▶ EXERCISE DESCRIPTION
Exactly as written, print out each entry in the data, with no pictures.

Source texts of formatted documents:
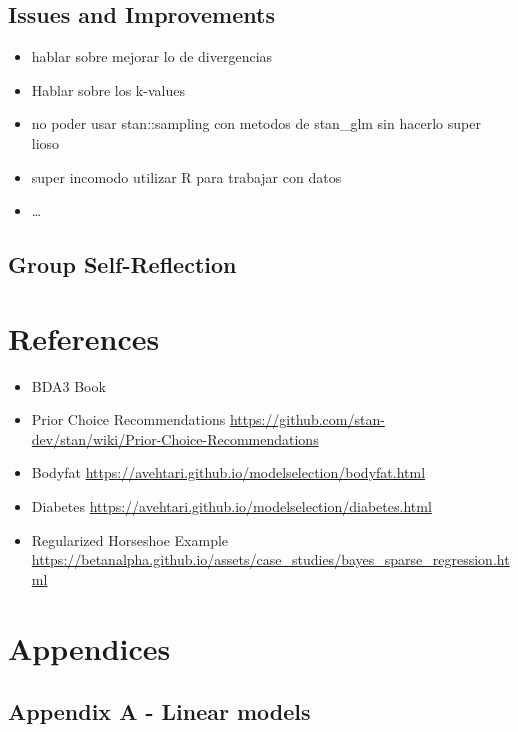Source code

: \documentclass[
]{article}
\providecommand{\tightlist}{%
  \setlength{\itemsep}{0pt}\setlength{\parskip}{0pt}}
\begin{document}
\hypertarget{issues-and-improvements}{%
\subsection{Issues and Improvements}\label{issues-and-improvements}}

\begin{itemize}
\tightlist
\item
  hablar sobre mejorar lo de divergencias
\item
  Hablar sobre los k-values
\item
  no poder usar stan::sampling con metodos de stan\_glm sin hacerlo
  super lioso
\item
  super incomodo utilizar R para trabajar con datos
\item
  \ldots{}
\end{itemize}

\hypertarget{group-self-reflection}{%
\subsection{Group Self-Reflection}\label{group-self-reflection}}

\hypertarget{references}{%
\section{References}\label{references}}

\begin{itemize}
\item
  BDA3 Book
\item
  Prior Choice Recommendations
  \url{https://github.com/stan-dev/stan/wiki/Prior-Choice-Recommendations}
\item
  Bodyfat \url{https://avehtari.github.io/modelselection/bodyfat.html}
\item
  Diabetes \url{https://avehtari.github.io/modelselection/diabetes.html}
\item
  Regularized Horseshoe Example
  \url{https://betanalpha.github.io/assets/case_studies/bayes_sparse_regression.html}
\end{itemize}

\hypertarget{appendices}{%
\section{Appendices}\label{appendices}}

\hypertarget{apa}{%
\subsection{Appendix A - Linear models}\label{apa}}
\end{document}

▶ SOLUTION
Source code

: \documentclass[
]{article}
\providecommand{\tightlist}{%
  \setlength{\itemsep}{0pt}\setlength{\parskip}{0pt}}
\begin{document}
\hypertarget{issues-and-improvements}{%
\subsection{Issues and Improvements}\label{issues-and-improvements}}

\begin{itemize}
\tightlist
\item
  hablar sobre mejorar lo de divergencias
\item
  Hablar sobre los k-values
\item
  no poder usar stan::sampling con metodos de stan\_glm sin hacerlo
  super lioso
\item
  super incomodo utilizar R para trabajar con datos
\item
  \ldots{}
\end{itemize}

\hypertarget{group-self-reflection}{%
\subsection{Group Self-Reflection}\label{group-self-reflection}}

\hypertarget{references}{%
\section{References}\label{references}}

\begin{itemize}
\item
  BDA3 Book
\item
  Prior Choice Recommendations
  \url{https://github.com/stan-dev/stan/wiki/Prior-Choice-Recommendations}
\item
  Bodyfat \url{https://avehtari.github.io/modelselection/bodyfat.html}
\item
  Diabetes \url{https://avehtari.github.io/modelselection/diabetes.html}
\item
  Regularized Horseshoe Example
  \url{https://betanalpha.github.io/assets/case_studies/bayes_sparse_regression.html}
\end{itemize}

\hypertarget{appendices}{%
\section{Appendices}\label{appendices}}

\hypertarget{apa}{%
\subsection{Appendix A - Linear models}\label{apa}}
\end{document}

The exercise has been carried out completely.